### Exercise inputs
□ □ □ □ □

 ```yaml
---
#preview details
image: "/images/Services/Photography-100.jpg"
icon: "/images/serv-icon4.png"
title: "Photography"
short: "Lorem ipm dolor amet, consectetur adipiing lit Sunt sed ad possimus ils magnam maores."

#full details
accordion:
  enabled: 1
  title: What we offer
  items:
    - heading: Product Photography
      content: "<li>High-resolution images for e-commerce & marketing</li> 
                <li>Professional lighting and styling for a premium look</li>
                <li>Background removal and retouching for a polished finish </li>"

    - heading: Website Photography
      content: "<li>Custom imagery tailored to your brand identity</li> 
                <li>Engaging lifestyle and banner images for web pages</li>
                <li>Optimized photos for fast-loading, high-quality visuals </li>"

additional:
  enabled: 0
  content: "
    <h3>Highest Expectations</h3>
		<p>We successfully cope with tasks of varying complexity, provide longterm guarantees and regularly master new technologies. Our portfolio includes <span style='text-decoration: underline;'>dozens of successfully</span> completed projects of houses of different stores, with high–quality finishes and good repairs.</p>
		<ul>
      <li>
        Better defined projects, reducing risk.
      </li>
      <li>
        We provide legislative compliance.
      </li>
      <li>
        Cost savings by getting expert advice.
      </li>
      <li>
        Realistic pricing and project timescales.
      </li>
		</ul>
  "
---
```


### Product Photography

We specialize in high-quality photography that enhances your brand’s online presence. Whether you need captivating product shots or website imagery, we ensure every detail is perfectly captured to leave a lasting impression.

□ □ □ □ □

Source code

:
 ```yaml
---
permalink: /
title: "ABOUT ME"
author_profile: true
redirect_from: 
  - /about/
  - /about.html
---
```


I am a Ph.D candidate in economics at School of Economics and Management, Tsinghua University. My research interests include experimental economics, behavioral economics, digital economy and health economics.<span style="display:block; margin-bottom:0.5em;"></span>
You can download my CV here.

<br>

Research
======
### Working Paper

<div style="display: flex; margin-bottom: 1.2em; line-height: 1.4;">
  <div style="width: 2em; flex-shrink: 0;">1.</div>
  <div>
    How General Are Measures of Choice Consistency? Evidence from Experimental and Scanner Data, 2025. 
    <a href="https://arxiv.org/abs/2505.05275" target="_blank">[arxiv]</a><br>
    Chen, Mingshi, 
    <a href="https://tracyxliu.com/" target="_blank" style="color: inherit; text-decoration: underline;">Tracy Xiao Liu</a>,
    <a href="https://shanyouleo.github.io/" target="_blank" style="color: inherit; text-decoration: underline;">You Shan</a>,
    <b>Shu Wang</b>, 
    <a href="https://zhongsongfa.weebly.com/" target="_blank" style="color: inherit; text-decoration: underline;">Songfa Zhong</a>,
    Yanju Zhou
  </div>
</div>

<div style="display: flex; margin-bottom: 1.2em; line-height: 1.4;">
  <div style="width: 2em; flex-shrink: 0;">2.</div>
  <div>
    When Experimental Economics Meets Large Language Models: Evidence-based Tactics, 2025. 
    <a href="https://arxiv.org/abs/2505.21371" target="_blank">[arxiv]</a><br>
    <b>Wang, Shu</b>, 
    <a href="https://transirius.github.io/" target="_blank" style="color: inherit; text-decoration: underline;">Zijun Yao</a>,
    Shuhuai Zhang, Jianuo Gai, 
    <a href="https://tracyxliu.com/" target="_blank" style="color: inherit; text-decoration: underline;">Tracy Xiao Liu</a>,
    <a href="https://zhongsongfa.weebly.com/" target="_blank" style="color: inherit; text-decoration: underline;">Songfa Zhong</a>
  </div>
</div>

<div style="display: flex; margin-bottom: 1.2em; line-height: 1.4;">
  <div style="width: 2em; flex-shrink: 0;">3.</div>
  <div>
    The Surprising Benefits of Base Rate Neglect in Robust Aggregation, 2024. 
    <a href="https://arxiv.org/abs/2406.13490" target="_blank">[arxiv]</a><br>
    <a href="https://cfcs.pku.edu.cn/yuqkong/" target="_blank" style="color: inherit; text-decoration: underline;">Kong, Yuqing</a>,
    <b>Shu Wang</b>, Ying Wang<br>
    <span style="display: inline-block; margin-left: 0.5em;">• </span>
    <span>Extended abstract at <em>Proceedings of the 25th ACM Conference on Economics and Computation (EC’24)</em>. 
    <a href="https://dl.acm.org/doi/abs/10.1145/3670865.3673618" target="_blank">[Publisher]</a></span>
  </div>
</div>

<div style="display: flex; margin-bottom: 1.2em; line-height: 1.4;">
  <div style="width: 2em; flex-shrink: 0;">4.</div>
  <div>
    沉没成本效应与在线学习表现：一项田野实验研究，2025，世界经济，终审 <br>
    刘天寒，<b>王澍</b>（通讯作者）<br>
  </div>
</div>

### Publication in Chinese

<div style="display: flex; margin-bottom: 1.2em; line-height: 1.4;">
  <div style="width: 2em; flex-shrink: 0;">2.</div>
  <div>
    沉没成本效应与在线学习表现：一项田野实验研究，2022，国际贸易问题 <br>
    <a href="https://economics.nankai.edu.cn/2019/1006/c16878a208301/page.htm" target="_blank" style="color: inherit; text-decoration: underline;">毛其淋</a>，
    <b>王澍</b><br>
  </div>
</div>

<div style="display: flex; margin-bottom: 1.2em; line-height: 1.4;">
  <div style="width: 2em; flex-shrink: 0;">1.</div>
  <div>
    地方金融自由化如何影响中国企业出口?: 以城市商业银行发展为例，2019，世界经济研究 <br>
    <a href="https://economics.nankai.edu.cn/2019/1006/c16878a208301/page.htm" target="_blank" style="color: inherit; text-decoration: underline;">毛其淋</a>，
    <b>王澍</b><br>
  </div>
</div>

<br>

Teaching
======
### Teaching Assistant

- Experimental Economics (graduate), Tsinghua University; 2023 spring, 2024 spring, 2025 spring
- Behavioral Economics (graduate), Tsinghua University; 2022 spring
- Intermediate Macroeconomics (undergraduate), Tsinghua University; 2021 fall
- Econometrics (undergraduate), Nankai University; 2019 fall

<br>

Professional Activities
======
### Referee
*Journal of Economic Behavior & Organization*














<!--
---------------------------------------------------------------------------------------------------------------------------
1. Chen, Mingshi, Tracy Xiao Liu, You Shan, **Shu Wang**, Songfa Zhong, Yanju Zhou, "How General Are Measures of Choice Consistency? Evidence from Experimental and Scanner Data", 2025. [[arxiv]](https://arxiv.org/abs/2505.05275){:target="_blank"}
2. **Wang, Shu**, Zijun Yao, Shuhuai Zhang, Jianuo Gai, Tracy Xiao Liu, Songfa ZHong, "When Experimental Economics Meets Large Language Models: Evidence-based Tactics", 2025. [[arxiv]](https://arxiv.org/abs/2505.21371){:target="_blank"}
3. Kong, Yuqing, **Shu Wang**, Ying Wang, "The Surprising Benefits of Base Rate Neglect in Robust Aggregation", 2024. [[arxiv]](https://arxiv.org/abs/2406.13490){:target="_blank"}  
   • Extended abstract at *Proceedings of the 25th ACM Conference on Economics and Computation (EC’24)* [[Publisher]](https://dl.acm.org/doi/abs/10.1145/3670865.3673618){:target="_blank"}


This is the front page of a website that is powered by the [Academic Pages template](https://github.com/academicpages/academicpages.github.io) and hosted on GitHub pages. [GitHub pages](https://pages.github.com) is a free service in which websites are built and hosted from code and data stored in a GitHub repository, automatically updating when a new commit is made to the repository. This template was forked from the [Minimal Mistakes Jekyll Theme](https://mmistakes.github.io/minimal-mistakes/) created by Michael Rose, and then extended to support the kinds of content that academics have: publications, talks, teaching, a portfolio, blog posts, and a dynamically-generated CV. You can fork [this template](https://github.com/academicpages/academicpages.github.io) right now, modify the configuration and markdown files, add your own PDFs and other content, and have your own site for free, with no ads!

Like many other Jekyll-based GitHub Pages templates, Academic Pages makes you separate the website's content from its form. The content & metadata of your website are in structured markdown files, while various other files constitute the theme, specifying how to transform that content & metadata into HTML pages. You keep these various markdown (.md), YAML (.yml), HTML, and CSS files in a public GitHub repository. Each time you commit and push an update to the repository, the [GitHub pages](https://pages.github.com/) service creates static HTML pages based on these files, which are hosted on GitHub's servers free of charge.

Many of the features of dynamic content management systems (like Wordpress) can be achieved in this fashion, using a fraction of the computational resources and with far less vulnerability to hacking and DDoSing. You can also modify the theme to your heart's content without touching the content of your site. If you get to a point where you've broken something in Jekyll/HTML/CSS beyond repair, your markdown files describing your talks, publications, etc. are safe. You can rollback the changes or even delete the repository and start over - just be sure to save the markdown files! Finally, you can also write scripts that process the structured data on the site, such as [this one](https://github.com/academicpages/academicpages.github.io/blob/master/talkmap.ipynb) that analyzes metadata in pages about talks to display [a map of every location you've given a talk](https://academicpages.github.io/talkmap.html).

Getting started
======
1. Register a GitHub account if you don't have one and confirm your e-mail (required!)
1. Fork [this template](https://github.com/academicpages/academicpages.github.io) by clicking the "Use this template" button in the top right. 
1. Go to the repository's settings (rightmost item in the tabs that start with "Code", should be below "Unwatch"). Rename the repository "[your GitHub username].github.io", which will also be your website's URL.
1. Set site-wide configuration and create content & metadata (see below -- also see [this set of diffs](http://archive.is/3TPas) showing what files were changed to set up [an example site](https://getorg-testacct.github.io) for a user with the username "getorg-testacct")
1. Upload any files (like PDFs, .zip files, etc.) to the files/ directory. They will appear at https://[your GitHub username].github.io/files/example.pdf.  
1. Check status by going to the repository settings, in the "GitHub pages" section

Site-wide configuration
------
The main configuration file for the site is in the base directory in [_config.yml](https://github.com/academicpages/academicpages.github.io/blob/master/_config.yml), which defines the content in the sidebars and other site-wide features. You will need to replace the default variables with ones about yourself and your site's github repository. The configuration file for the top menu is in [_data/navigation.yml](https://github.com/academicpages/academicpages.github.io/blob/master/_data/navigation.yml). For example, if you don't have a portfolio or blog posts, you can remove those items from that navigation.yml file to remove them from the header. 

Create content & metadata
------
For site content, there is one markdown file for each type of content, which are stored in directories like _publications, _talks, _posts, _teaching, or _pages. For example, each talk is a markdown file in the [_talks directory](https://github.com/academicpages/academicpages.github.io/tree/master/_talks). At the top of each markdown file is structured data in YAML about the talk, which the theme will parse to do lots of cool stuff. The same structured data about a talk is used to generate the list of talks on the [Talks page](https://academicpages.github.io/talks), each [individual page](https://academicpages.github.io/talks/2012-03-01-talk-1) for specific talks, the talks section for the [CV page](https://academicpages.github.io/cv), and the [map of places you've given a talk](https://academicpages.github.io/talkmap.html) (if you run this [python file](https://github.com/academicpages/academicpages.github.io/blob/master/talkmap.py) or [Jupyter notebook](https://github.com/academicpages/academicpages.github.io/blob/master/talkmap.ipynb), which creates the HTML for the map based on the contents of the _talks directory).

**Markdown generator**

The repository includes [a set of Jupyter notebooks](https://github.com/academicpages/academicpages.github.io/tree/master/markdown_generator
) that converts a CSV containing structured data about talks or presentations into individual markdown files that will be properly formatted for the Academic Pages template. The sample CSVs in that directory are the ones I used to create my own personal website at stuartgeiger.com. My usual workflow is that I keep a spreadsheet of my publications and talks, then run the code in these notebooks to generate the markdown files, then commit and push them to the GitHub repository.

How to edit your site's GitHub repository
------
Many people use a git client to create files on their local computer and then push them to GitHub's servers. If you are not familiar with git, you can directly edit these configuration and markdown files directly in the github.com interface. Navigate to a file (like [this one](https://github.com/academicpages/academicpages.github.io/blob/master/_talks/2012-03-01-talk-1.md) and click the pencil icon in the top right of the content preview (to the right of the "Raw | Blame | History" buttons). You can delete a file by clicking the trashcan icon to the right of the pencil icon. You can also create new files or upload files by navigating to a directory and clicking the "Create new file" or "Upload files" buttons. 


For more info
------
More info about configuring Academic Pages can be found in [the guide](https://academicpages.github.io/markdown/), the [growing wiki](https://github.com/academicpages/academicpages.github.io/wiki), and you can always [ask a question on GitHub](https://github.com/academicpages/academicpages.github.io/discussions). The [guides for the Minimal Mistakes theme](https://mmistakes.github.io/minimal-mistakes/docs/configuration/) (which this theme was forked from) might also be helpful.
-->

□ □ □ □ □

### Work task
Only lines with the word "mistakes" are wanted; pull each of them from the records.

### Final answer
This is the front page of a website that is powered by the [Academic Pages template](https://github.com/academicpages/academicpages.github.io) and hosted on GitHub pages. [GitHub pages](https://pages.github.com) is a free service in which websites are built and hosted from code and data stored in a GitHub repository, automatically updating when a new commit is made to the repository. This template was forked from the [Minimal Mistakes Jekyll Theme](https://mmistakes.github.io/minimal-mistakes/) created by Michael Rose, and then extended to support the kinds of content that academics have: publications, talks, teaching, a portfolio, blog posts, and a dynamically-generated CV. You can fork [this template](https://github.com/academicpages/academicpages.github.io) right now, modify the configuration and markdown files, add your own PDFs and other content, and have your own site for free, with no ads!
More info about configuring Academic Pages can be found in [the guide](https://academicpages.github.io/markdown/), the [growing wiki](https://github.com/academicpages/academicpages.github.io/wiki), and you can always [ask a question on GitHub](https://github.com/academicpages/academicpages.github.io/discussions). The [guides for the Minimal Mistakes theme](https://mmistakes.github.io/minimal-mistakes/docs/configuration/) (which this theme was forked from) might also be helpful.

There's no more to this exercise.